**Instructions to follow:**
Word for word, transcribe the data below from the line with "## Security" to the line with "### GitHub Link", keeping both of those lines.

··· Entries shown ···

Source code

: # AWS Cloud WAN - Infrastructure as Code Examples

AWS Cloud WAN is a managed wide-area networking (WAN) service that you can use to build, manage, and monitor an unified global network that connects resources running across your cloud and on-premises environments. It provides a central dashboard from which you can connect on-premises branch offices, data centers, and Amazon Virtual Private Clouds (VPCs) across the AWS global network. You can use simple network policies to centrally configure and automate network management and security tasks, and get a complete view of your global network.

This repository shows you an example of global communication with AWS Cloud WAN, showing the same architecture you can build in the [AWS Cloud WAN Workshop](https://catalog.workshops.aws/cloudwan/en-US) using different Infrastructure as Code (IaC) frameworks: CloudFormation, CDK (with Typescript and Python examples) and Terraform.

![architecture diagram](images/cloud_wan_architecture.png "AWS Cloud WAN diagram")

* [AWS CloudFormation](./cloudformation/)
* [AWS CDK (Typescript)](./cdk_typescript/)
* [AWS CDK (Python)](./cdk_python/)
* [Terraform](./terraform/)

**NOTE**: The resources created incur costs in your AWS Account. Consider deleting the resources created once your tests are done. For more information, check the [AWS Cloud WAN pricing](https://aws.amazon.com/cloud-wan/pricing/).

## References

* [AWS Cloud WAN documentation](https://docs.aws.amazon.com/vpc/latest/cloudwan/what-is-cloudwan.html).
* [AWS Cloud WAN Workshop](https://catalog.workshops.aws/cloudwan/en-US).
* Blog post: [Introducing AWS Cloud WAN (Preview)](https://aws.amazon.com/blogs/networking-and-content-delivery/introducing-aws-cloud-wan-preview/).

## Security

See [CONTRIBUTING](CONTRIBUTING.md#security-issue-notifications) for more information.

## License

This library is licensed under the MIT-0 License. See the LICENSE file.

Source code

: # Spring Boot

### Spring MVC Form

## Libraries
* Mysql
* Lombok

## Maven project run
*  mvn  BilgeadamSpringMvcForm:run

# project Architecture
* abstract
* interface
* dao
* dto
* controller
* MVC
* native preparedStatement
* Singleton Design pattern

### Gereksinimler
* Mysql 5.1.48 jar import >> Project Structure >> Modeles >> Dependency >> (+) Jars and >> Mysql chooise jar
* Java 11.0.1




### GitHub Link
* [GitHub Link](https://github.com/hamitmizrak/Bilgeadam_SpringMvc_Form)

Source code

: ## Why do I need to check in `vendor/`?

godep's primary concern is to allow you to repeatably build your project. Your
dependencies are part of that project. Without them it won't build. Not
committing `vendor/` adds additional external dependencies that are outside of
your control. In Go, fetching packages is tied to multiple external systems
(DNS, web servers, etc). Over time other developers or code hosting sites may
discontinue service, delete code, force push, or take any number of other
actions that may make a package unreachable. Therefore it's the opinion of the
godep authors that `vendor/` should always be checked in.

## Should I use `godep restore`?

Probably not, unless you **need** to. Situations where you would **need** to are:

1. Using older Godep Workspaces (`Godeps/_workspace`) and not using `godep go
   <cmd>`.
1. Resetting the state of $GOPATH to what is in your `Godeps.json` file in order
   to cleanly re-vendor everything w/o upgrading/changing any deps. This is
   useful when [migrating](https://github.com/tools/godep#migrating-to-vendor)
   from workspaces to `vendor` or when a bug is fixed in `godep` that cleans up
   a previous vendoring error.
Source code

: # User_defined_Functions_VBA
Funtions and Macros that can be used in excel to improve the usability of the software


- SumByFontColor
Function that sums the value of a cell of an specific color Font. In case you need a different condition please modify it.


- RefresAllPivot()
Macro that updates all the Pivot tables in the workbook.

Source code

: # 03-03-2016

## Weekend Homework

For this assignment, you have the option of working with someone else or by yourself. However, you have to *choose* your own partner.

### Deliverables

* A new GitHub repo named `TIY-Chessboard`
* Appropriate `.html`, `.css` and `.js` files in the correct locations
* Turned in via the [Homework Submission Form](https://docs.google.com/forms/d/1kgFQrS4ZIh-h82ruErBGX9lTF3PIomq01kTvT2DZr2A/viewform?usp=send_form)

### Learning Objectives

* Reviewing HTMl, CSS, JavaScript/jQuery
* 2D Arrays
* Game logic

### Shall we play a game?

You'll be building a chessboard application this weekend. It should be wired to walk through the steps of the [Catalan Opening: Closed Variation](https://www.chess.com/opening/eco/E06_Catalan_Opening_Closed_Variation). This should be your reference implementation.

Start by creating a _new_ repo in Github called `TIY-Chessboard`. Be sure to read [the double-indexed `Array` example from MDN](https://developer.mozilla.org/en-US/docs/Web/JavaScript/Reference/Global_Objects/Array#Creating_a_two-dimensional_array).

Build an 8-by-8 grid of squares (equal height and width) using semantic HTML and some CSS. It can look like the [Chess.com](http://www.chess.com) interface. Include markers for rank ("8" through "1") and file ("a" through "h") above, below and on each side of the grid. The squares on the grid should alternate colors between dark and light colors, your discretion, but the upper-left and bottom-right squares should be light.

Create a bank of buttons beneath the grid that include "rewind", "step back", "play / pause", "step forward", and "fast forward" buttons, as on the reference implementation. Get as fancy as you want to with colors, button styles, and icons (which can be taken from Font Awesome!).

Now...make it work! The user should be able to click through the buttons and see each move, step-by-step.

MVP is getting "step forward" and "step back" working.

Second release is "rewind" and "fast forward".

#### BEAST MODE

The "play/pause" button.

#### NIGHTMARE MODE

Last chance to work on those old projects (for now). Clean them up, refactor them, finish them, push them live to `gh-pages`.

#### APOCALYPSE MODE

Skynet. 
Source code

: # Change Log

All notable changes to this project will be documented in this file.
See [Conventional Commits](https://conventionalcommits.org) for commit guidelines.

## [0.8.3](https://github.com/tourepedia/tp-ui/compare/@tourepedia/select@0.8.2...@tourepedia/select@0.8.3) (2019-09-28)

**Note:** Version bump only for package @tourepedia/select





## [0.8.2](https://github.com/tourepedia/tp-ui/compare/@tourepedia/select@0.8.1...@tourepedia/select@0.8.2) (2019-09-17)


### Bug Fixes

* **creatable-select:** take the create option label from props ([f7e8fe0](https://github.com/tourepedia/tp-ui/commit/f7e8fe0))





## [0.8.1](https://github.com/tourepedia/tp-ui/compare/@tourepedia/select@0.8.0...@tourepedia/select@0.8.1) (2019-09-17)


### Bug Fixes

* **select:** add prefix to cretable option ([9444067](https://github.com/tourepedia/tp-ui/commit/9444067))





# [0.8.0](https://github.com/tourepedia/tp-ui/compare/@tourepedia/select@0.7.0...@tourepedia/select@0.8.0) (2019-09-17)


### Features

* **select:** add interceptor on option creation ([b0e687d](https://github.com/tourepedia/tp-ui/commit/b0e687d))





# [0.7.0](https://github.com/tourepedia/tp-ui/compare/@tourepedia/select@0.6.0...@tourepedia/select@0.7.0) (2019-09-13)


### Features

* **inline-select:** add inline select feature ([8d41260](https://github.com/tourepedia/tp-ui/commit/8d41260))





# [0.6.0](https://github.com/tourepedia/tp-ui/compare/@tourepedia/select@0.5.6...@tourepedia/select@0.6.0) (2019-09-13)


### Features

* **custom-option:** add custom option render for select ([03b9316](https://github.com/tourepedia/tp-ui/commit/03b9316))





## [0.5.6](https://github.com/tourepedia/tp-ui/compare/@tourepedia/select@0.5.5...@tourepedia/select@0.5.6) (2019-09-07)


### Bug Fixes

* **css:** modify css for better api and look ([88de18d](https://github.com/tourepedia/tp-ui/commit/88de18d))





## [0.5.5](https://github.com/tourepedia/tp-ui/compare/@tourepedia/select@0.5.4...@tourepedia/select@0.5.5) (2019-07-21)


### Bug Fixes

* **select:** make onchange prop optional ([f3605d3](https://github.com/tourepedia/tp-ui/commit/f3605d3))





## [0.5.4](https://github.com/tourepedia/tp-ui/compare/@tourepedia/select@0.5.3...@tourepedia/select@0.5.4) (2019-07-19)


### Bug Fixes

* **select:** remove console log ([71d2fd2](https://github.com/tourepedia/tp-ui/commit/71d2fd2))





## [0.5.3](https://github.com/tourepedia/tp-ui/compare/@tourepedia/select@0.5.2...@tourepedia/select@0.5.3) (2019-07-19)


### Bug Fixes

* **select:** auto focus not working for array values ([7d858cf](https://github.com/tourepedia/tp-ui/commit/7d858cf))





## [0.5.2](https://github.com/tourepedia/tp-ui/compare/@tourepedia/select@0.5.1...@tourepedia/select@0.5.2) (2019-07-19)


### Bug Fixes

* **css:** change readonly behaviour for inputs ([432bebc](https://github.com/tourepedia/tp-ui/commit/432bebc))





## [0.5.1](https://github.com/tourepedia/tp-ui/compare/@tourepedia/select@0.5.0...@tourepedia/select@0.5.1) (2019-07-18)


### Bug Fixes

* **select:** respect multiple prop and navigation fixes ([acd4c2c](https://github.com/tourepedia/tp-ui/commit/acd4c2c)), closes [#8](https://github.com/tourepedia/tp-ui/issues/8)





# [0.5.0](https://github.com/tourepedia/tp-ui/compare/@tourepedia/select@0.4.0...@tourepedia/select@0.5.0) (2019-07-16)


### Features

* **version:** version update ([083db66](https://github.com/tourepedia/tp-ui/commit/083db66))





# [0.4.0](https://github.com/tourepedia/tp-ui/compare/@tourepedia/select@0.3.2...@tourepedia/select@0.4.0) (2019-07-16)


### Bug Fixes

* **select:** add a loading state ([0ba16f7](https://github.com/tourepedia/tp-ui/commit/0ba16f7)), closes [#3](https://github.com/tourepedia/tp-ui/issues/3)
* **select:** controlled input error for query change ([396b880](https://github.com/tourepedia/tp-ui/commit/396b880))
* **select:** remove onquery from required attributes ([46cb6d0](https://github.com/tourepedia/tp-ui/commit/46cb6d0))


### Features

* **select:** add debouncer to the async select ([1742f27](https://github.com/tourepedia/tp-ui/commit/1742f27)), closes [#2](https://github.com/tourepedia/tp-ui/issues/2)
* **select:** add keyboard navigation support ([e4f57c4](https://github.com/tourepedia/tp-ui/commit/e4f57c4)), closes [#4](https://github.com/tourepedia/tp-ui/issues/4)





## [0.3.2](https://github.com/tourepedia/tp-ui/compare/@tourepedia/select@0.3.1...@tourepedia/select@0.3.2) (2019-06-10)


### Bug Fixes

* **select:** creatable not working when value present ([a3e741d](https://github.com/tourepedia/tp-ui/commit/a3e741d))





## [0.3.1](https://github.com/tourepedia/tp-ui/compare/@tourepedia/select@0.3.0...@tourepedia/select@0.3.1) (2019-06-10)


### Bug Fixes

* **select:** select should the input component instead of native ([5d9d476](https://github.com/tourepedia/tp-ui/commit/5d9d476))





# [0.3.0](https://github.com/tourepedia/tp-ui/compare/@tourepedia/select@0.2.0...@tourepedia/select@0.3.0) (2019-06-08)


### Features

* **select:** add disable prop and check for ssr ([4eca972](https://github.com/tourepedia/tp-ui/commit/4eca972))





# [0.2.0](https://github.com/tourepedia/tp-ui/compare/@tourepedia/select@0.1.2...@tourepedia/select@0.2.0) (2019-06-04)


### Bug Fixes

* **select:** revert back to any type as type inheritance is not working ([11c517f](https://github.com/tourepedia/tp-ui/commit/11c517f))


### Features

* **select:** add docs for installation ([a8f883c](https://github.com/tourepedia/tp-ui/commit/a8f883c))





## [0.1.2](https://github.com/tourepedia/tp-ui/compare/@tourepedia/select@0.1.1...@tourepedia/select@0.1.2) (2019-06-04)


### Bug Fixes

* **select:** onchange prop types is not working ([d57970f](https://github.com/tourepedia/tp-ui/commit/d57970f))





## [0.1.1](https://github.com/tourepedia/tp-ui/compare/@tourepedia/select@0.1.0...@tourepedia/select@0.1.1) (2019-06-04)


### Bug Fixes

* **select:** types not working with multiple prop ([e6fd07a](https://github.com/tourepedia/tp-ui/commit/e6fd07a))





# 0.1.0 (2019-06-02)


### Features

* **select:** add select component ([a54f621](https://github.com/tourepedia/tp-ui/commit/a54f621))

···

**Answer to this problem:**
## Security

See [CONTRIBUTING](CONTRIBUTING.md#security-issue-notifications) for more information.

## License

This library is licensed under the MIT-0 License. See the LICENSE file.

Source code

: # Spring Boot

### Spring MVC Form

## Libraries
* Mysql
* Lombok

## Maven project run
*  mvn  BilgeadamSpringMvcForm:run

# project Architecture
* abstract
* interface
* dao
* dto
* controller
* MVC
* native preparedStatement
* Singleton Design pattern

### Gereksinimler
* Mysql 5.1.48 jar import >> Project Structure >> Modeles >> Dependency >> (+) Jars and >> Mysql chooise jar
* Java 11.0.1




### GitHub Link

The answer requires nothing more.